Your copy should begin with the line containing "现在让我们用以下命令运行相同的程序：", end with the line containing "3\. Education and Early Life", match the listing below exactly, and contain no pictures.

——

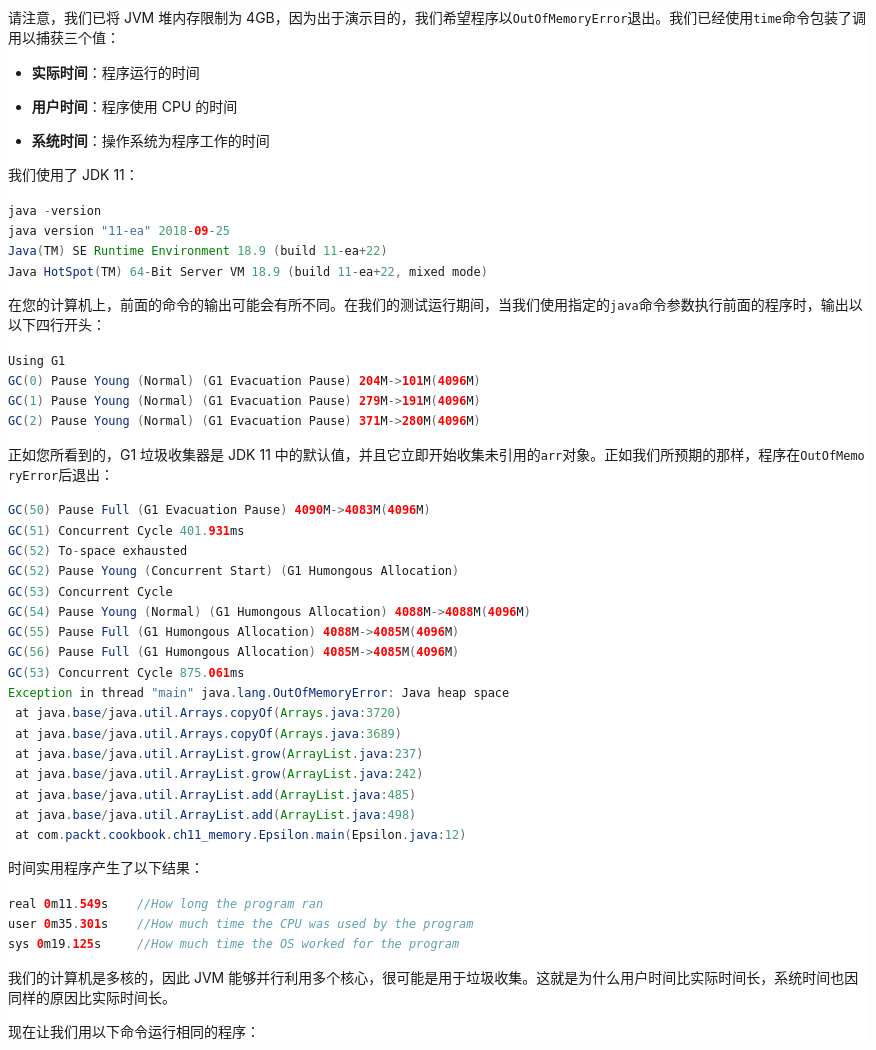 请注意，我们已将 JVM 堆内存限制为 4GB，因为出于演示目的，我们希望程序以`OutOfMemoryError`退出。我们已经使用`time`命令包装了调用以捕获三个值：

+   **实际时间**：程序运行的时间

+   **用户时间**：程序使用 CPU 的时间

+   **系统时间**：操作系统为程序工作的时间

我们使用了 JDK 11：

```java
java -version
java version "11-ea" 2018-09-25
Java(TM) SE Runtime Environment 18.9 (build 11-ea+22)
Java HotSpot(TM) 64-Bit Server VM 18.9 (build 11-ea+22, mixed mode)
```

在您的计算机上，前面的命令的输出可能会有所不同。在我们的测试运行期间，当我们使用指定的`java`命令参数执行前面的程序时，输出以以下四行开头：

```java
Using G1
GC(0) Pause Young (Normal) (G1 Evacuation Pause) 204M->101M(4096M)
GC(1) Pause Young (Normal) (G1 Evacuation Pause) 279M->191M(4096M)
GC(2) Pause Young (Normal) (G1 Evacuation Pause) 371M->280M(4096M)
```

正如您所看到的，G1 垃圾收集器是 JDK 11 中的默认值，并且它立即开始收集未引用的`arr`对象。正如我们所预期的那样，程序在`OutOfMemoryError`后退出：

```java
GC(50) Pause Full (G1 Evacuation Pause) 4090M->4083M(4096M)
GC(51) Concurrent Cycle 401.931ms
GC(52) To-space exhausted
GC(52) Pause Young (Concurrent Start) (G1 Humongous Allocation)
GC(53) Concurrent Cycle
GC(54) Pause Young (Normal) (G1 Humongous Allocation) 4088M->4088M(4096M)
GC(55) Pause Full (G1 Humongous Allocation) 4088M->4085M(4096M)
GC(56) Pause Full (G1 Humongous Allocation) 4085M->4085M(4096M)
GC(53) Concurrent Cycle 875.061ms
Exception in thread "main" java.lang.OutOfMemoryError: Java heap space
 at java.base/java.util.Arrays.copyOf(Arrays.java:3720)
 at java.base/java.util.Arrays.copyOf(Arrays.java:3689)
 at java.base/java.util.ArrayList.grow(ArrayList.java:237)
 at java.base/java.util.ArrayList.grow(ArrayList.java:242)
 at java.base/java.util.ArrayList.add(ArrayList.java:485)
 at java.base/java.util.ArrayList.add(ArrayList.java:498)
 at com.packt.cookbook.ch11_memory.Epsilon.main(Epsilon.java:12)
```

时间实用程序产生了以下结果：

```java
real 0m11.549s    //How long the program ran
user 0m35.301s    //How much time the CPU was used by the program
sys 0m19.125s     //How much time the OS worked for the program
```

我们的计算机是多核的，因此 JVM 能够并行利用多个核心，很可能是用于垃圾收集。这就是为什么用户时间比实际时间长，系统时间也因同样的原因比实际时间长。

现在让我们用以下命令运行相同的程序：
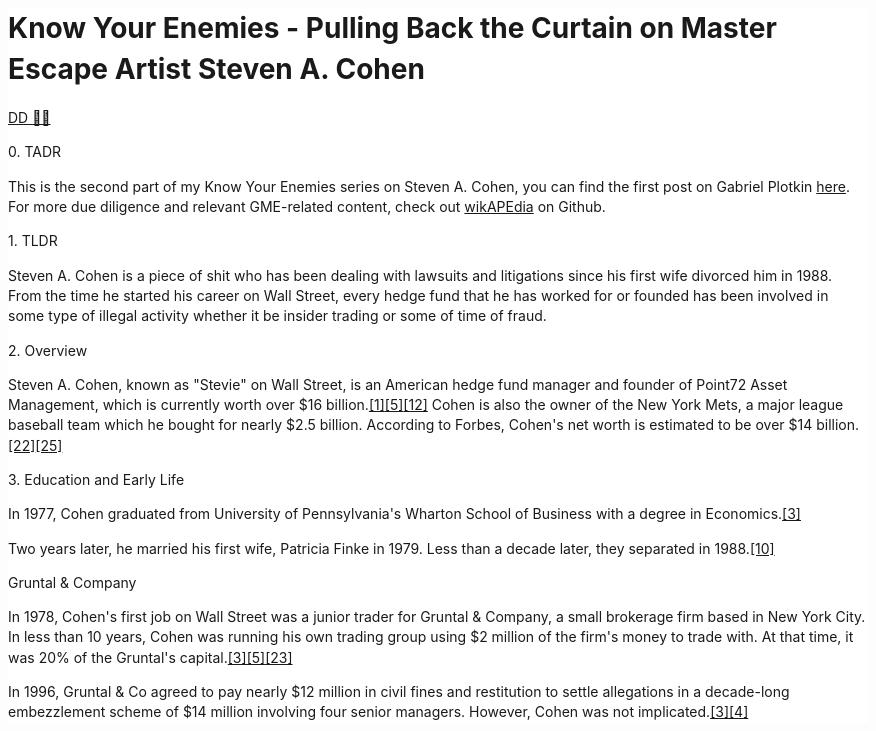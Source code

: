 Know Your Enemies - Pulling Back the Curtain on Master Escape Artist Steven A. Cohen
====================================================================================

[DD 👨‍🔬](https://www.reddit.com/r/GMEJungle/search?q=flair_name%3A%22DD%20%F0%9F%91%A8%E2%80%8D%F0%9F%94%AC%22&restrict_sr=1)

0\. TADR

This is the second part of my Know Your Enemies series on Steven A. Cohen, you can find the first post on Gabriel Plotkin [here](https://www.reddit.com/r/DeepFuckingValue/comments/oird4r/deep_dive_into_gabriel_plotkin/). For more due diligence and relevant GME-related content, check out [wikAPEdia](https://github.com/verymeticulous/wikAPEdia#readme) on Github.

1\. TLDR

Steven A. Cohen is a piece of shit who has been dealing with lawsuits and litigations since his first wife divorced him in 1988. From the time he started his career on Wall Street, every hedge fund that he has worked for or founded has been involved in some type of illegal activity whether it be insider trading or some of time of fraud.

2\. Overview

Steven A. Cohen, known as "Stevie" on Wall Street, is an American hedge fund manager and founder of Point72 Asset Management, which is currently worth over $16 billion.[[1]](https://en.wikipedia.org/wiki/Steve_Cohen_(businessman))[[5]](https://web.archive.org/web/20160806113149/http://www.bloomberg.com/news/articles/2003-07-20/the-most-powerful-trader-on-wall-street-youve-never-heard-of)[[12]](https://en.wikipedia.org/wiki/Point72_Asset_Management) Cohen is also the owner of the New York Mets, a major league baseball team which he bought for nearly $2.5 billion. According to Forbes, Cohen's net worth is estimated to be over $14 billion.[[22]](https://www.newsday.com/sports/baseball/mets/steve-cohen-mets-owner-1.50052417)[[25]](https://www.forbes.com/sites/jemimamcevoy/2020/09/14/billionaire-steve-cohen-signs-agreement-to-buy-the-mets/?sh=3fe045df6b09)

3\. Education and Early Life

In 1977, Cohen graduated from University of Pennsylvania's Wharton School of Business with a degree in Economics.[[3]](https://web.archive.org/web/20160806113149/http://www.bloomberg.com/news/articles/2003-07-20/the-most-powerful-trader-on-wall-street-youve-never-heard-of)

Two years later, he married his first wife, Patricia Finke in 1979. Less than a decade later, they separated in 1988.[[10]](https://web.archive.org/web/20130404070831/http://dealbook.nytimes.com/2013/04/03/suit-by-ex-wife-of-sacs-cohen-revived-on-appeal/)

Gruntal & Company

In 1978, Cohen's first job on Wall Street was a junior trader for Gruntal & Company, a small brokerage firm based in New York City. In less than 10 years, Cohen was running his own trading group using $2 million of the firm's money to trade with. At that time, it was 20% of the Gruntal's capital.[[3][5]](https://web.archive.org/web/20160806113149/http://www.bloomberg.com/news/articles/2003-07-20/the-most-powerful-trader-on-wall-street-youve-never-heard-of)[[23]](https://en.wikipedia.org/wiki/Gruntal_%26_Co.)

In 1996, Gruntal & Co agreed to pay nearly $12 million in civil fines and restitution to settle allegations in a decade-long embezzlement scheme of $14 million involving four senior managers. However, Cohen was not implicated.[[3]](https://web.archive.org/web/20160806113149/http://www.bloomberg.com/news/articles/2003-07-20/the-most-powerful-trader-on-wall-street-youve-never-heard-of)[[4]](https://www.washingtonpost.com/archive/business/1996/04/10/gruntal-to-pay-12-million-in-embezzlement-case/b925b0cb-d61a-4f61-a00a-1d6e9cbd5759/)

——

- WRITTEN SOLUTION:
现在让我们用以下命令运行相同的程序：
Source code

: Know Your Enemies - Pulling Back the Curtain on Master Escape Artist Steven A. Cohen
====================================================================================

[DD 👨‍🔬](https://www.reddit.com/r/GMEJungle/search?q=flair_name%3A%22DD%20%F0%9F%91%A8%E2%80%8D%F0%9F%94%AC%22&restrict_sr=1)

0\. TADR

This is the second part of my Know Your Enemies series on Steven A. Cohen, you can find the first post on Gabriel Plotkin [here](https://www.reddit.com/r/DeepFuckingValue/comments/oird4r/deep_dive_into_gabriel_plotkin/). For more due diligence and relevant GME-related content, check out [wikAPEdia](https://github.com/verymeticulous/wikAPEdia#readme) on Github.

1\. TLDR

Steven A. Cohen is a piece of shit who has been dealing with lawsuits and litigations since his first wife divorced him in 1988. From the time he started his career on Wall Street, every hedge fund that he has worked for or founded has been involved in some type of illegal activity whether it be insider trading or some of time of fraud.

2\. Overview

Steven A. Cohen, known as "Stevie" on Wall Street, is an American hedge fund manager and founder of Point72 Asset Management, which is currently worth over $16 billion.[[1]](https://en.wikipedia.org/wiki/Steve_Cohen_(businessman))[[5]](https://web.archive.org/web/20160806113149/http://www.bloomberg.com/news/articles/2003-07-20/the-most-powerful-trader-on-wall-street-youve-never-heard-of)[[12]](https://en.wikipedia.org/wiki/Point72_Asset_Management) Cohen is also the owner of the New York Mets, a major league baseball team which he bought for nearly $2.5 billion. According to Forbes, Cohen's net worth is estimated to be over $14 billion.[[22]](https://www.newsday.com/sports/baseball/mets/steve-cohen-mets-owner-1.50052417)[[25]](https://www.forbes.com/sites/jemimamcevoy/2020/09/14/billionaire-steve-cohen-signs-agreement-to-buy-the-mets/?sh=3fe045df6b09)

3\. Education and Early Life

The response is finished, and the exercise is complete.